» Requirement
Your answer should consist of the lines holding "evitado", copied from the material below.

** Opening Data section block **

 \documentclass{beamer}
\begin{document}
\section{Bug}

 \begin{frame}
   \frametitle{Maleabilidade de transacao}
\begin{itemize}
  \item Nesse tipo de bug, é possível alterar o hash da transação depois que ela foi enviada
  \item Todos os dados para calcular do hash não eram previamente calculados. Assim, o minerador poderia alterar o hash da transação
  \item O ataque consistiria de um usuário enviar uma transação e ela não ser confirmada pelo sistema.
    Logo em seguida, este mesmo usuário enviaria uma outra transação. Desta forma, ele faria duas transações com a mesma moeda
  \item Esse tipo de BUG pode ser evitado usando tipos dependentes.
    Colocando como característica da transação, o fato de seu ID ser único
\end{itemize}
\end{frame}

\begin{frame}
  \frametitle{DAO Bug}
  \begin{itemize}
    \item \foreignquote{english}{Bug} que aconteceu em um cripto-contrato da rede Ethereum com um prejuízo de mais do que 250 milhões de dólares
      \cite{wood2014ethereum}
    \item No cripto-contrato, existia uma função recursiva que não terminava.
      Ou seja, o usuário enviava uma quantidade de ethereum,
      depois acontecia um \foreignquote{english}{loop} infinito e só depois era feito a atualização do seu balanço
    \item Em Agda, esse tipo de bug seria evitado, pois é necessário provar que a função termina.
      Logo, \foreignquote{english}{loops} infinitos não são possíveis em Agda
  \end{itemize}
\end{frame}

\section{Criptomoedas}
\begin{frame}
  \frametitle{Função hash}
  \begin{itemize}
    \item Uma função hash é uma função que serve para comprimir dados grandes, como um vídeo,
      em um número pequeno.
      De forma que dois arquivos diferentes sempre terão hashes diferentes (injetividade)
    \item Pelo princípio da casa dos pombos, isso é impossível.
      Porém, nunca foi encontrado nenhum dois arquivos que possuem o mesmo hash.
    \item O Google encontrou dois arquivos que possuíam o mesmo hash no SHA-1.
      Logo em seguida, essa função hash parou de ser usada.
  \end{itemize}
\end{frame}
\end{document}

** Closing Data section block **

» Exercise output
  \item Esse tipo de BUG pode ser evitado usando tipos dependentes.
    \item Em Agda, esse tipo de bug seria evitado, pois é necessário provar que a função termina.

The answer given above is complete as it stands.